- Assignment: Print the line that contains "- **Stripe Samples**: https://github.com/stripe-samples" and every line that follows it in the data below, ending with the final line; include nothing else.

- Data records:
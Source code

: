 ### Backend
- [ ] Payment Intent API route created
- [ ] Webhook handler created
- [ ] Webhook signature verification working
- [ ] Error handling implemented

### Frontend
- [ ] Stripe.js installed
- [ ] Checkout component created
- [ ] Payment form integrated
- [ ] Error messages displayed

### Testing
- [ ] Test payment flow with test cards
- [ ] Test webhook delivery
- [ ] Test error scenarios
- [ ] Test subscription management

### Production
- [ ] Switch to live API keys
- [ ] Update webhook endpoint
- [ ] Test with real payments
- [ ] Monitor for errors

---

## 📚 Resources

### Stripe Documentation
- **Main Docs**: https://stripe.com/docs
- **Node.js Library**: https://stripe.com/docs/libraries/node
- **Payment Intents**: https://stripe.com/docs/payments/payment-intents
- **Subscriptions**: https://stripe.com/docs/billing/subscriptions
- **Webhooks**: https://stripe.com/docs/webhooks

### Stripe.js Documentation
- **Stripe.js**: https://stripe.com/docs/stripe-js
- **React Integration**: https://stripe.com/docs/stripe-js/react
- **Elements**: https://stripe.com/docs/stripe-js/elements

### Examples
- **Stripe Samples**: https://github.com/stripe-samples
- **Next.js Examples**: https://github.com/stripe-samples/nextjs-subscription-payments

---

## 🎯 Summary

- Reply:
- **Stripe Samples**: https://github.com/stripe-samples
- **Next.js Examples**: https://github.com/stripe-samples/nextjs-subscription-payments

---

## 🎯 Summary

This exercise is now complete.